Figure 2.22: Realistic n-channel I-V plots, incorporating the dependence of saturation drain current on $V_{DS}$. (solid lines), along with the first-order model assumed previously (dotted lines). Parameters: W = 20 $μm$, L = 2 $μm$.

When inserted into the circuit of Figure 2.20(a), the dependence of drain current on $v_{DS}$ ($v_{OUT}$), will have an impact on the overall transfer characteristic of the amplifier, which we will thus consider in this section. For simplicity, let us first investigate the case of $R_D$ –> ∞, i.e., no explicit drain resistance, and using only an ideal current source in the drain biasing network (see Figure 2.23(a)). In this case, the load line is horizontal at $I_B$ = $I_D$, as shown in Figure 2.23(b). As before, the operating point $Q$ is established at the point where the load line and the device’s drain characteristic for the applied quiescent point input voltage ($V_{IN}$) meet.

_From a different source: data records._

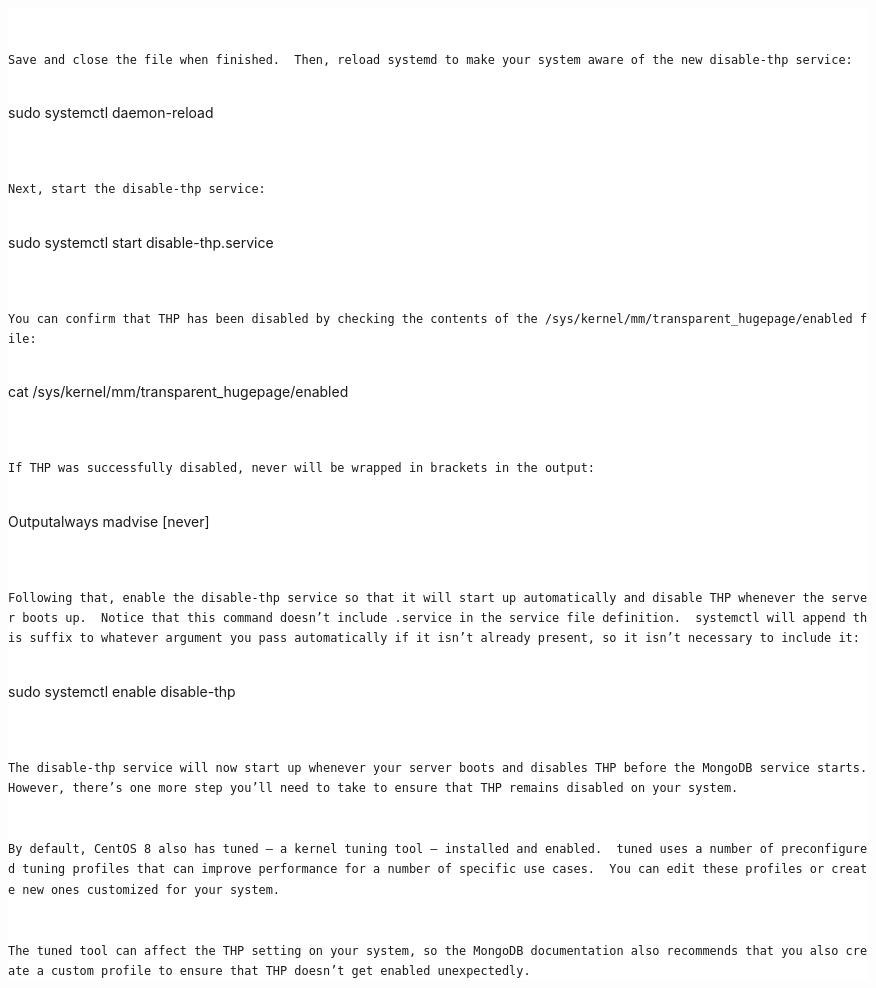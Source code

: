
 ```


Save and close the file when finished.  Then, reload systemd to make your system aware of the new disable-thp service:


```
sudo systemctl daemon-reload


```


Next, start the disable-thp service:


```
sudo systemctl start disable-thp.service


```


You can confirm that THP has been disabled by checking the contents of the /sys/kernel/mm/transparent_hugepage/enabled file:


```
cat /sys/kernel/mm/transparent_hugepage/enabled


```


If THP was successfully disabled, never will be wrapped in brackets in the output:


```
Outputalways madvise [never]

```


Following that, enable the disable-thp service so that it will start up automatically and disable THP whenever the server boots up.  Notice that this command doesn’t include .service in the service file definition.  systemctl will append this suffix to whatever argument you pass automatically if it isn’t already present, so it isn’t necessary to include it:


```
sudo systemctl enable disable-thp


```


The disable-thp service will now start up whenever your server boots and disables THP before the MongoDB service starts.  However, there’s one more step you’ll need to take to ensure that THP remains disabled on your system.


By default, CentOS 8 also has tuned — a kernel tuning tool — installed and enabled.  tuned uses a number of preconfigured tuning profiles that can improve performance for a number of specific use cases.  You can edit these profiles or create new ones customized for your system.


The tuned tool can affect the THP setting on your system, so the MongoDB documentation also recommends that you also create a custom profile to ensure that THP doesn’t get enabled unexpectedly.

```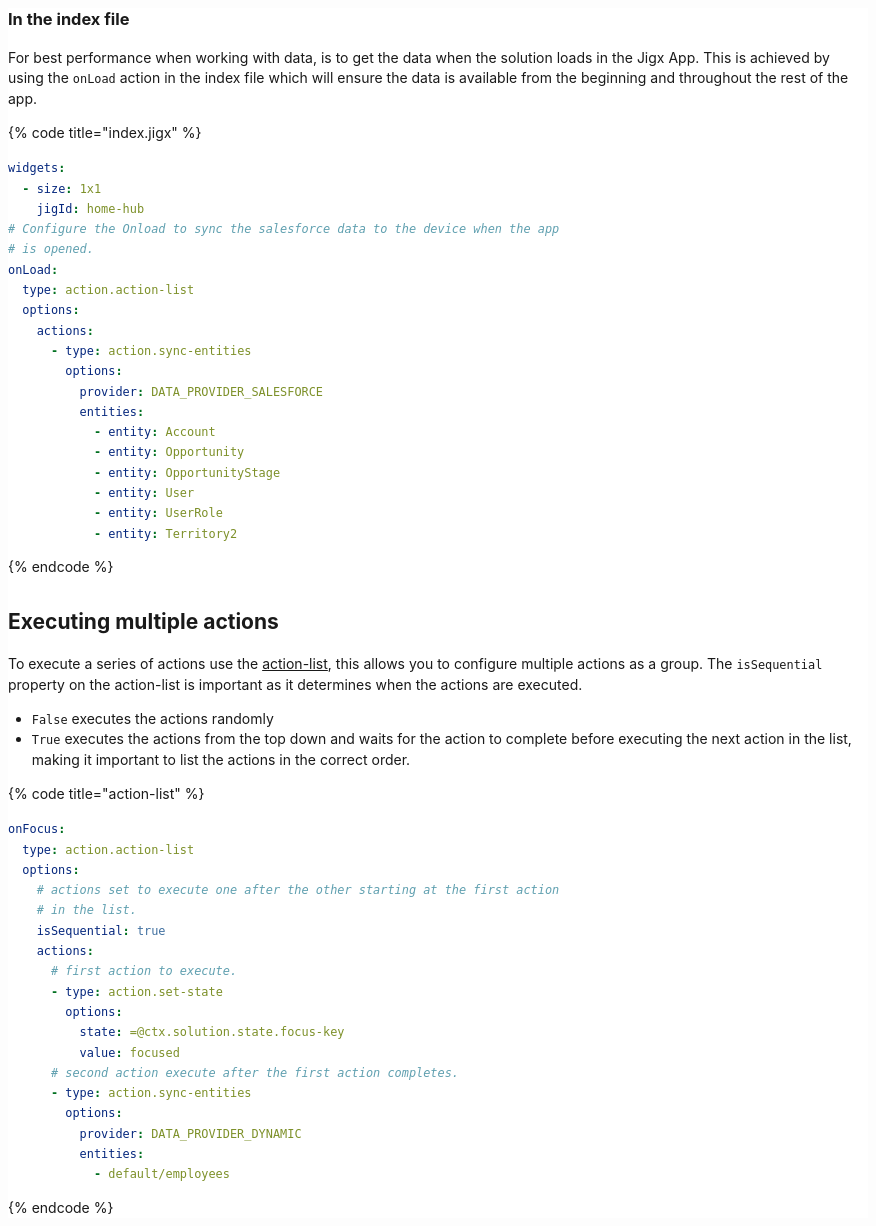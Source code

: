 ### In the index file

For best performance when working with data, is to get the data when the solution loads in the Jigx App. This is achieved by using the `onLoad` action in the index file which will ensure the data is available from the beginning and throughout the rest of the app.

{% code title="index.jigx" %}
```yaml
widgets:
  - size: 1x1
    jigId: home-hub
# Configure the Onload to sync the salesforce data to the device when the app 
# is opened.
onLoad:
  type: action.action-list
  options:
    actions:
      - type: action.sync-entities
        options:
          provider: DATA_PROVIDER_SALESFORCE
          entities:
            - entity: Account
            - entity: Opportunity
            - entity: OpportunityStage
            - entity: User
            - entity: UserRole
            - entity: Territory2
```
{% endcode %}

## Executing multiple actions

To execute a series of actions use the [action-list](https://docs.jigx.com/examples/action-list), this allows you to configure multiple actions as a group. The `isSequential` property on the action-list is important as it determines when the actions are executed.

* `False` executes the actions randomly
* `True` executes the actions from the top down and waits for the action to complete before executing the next action in the list, making it important to list the actions in the correct order.

{% code title="action-list" %}
```yaml
onFocus:
  type: action.action-list
  options:
    # actions set to execute one after the other starting at the first action
    # in the list.
    isSequential: true
    actions:
      # first action to execute.
      - type: action.set-state
        options:
          state: =@ctx.solution.state.focus-key
          value: focused
      # second action execute after the first action completes.
      - type: action.sync-entities
        options:
          provider: DATA_PROVIDER_DYNAMIC
          entities:
            - default/employees
```
{% endcode %}
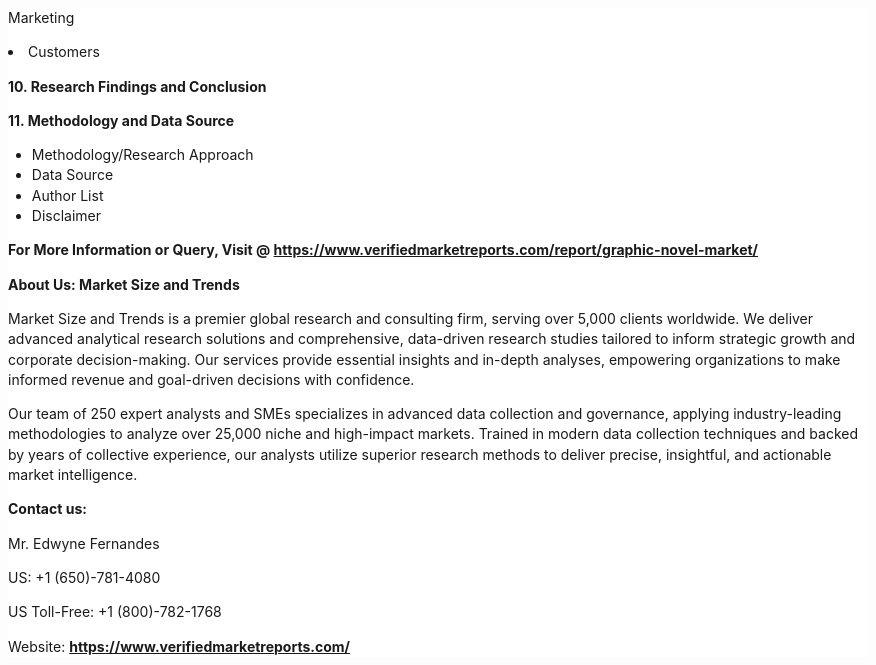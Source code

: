Marketing</li><li>Customers</li></ul><p><strong>10. Research Findings and Conclusion</strong></p><p><strong>11. Methodology and Data Source</strong></p><ul><li>Methodology/Research Approach</li><li>Data Source</li><li>Author List</li><li>Disclaimer</li></ul></p><p><strong>For More Information or Query, Visit @ <a href="https://www.verifiedmarketreports.com/report/graphic-novel-market/">https://www.verifiedmarketreports.com/report/graphic-novel-market/</a></strong></p><p><strong>About Us: Market Size and Trends</strong></p><p>Market Size and Trends is a premier global research and consulting firm, serving over 5,000 clients worldwide. We deliver advanced analytical research solutions and comprehensive, data-driven research studies tailored to inform strategic growth and corporate decision-making. Our services provide essential insights and in-depth analyses, empowering organizations to make informed revenue and goal-driven decisions with confidence.</p><p>Our team of 250 expert analysts and SMEs specializes in advanced data collection and governance, applying industry-leading methodologies to analyze over 25,000 niche and high-impact markets. Trained in modern data collection techniques and backed by years of collective experience, our analysts utilize superior research methods to deliver precise, insightful, and actionable market intelligence.</p><p><strong>Contact us:</strong></p><p>Mr. Edwyne Fernandes</p><p>US: +1 (650)-781-4080</p><p>US Toll-Free: +1 (800)-782-1768</p><p>Website: <strong><a href="https://www.verifiedmarketreports.com/">https://www.verifiedmarketreports.com/</a></strong></p>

Figure 2.23: (a) Intrinsic voltage gain stage. (b) Load line plot.

Note that similar to the case considered in the previous section, the output operating point voltage in this circuit will shift by large amounts for relatively small changes in $I_B$ (or MOSFET parameters). This issue must be addressed when this circuit is used in practice, for example by providing a feedback mechanism that adjusts $I_B$ such that the desired $V_{OUT}$ is maintained in the presence of component variations.

Assuming that a well-defined operating point has been established by some means, incremental changes in $v_{IN}$ applied around the bias point $Q$ will force the intersection of the horizontal load line with the MOSFET’s drain characteristics to move sideways (since the drain current cannot change), creating a finite output voltage excursion vout. The magnitude of this voltage excursion, and thus the voltage gain of the circuit, depends on the slope of the MOSFET’s drain characteristic in saturation. The voltage gain achieved in this configuration is commonly called the intrinsic voltage gain of the MOSFET, as it represents the voltage gain of the transistor by itself, without any added resistances in the drain bias network. By the same reasoning, the circuit of Figure 2.23(a) is often called the intrinsic voltage gain stage. The voltage gain and other parameters of more complex amplifier circuits are often directly related to the intrinsic voltage gain of their constituent transistors, giving this parameter a fundamental significance in circuit design.

2.3.1 The λ-Model

Unfortunately, the intrinsic voltage gain of a MOSFET cannot be predicted using the MOSFET model established so far. We will therefore extend the first-order MOSFET model to incorporate the dependence of the saturation current on the drain-source voltage. As a first step, we will describe the effect in terms of large-signal equations. Next, we will apply a small-signal approximation that makes it possible to capture the $I_{Dsat} – V_{DS}$ dependence through a single resistor added to the MOSFET’s small-signal model.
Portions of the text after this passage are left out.